- **DIRECTIONS**:
Copy out every line in the entries below that includes "live".

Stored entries
################
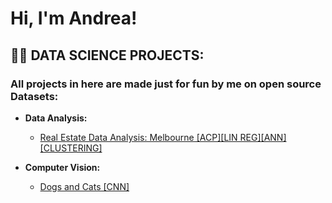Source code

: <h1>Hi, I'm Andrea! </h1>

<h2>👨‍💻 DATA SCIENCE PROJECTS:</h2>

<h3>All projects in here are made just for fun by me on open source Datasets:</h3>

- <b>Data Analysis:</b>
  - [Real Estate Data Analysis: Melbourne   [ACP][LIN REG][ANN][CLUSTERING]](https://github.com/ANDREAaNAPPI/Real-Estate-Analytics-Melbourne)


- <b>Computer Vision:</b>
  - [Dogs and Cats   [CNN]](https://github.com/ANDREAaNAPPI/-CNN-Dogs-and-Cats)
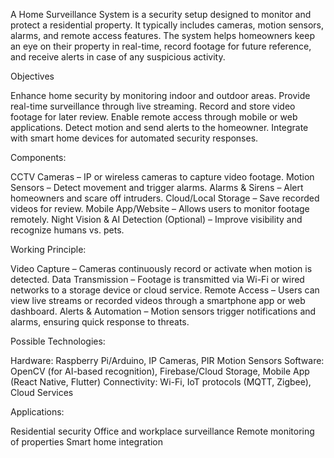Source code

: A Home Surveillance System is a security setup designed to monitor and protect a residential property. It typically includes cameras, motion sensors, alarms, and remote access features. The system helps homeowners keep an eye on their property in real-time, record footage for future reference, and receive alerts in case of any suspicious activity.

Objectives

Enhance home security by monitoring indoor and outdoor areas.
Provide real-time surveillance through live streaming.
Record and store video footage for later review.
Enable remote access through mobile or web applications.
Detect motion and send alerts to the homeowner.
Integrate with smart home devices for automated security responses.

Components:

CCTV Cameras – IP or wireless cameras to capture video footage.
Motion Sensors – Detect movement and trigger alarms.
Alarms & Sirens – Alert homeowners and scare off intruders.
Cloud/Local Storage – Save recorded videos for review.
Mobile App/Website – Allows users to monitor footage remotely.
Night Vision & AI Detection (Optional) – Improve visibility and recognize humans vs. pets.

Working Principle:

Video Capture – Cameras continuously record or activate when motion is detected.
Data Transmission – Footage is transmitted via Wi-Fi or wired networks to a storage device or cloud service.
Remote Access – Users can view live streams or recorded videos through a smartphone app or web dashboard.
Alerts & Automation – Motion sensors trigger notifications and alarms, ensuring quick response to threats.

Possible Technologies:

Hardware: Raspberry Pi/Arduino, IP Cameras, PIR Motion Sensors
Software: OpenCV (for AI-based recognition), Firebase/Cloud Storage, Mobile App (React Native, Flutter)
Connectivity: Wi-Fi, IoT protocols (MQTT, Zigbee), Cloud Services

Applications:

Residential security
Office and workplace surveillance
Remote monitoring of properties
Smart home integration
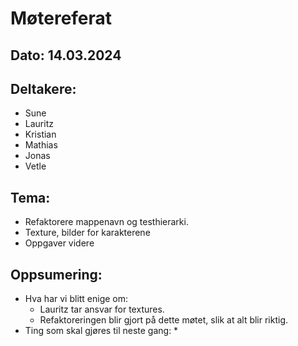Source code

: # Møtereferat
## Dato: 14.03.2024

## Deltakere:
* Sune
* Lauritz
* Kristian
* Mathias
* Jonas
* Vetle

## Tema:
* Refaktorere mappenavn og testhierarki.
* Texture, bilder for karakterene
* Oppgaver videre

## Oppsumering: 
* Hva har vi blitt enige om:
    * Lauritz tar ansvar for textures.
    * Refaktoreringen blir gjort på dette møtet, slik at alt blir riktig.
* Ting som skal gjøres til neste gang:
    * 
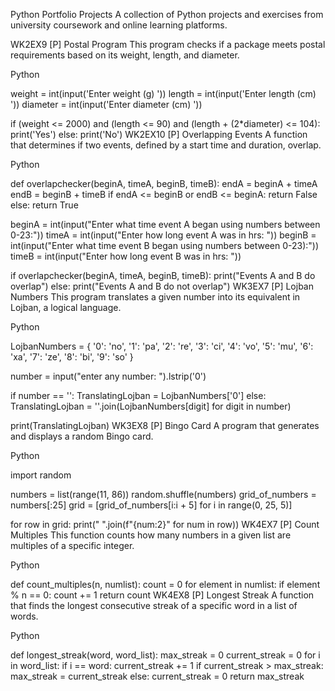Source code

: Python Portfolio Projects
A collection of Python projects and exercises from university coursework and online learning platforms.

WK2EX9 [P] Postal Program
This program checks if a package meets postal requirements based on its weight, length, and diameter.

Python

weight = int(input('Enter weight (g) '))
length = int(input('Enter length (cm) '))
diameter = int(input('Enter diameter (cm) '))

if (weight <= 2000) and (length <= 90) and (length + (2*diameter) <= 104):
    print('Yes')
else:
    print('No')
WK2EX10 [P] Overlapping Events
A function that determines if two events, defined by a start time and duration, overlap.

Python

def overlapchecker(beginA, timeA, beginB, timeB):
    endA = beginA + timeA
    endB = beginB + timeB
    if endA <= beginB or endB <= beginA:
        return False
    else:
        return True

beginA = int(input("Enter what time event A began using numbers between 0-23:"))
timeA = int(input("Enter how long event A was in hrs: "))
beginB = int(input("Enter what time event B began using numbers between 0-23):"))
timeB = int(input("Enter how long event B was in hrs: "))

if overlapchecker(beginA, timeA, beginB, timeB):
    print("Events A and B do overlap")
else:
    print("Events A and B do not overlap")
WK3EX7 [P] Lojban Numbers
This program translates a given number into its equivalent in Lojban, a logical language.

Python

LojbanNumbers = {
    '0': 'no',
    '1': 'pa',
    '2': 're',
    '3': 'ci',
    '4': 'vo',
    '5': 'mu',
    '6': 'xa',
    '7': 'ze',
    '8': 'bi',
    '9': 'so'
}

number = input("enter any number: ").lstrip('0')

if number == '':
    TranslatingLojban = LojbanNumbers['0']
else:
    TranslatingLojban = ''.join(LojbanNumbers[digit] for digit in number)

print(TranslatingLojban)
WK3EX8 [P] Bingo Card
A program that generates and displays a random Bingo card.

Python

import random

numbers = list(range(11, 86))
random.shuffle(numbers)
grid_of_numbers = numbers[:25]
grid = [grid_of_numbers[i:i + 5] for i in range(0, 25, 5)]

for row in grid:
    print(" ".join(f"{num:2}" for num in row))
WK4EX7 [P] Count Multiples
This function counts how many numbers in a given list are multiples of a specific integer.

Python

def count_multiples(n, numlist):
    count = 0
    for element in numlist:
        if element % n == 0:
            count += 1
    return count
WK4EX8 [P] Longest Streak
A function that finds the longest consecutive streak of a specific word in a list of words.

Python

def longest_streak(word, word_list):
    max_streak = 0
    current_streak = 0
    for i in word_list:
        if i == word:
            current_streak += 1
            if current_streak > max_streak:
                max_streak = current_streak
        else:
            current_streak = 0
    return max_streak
################
- **TASK RESULT**:
Provide real-time surveillance through live streaming.
Remote Access – Users can view live streams or recorded videos through a smartphone app or web dashboard.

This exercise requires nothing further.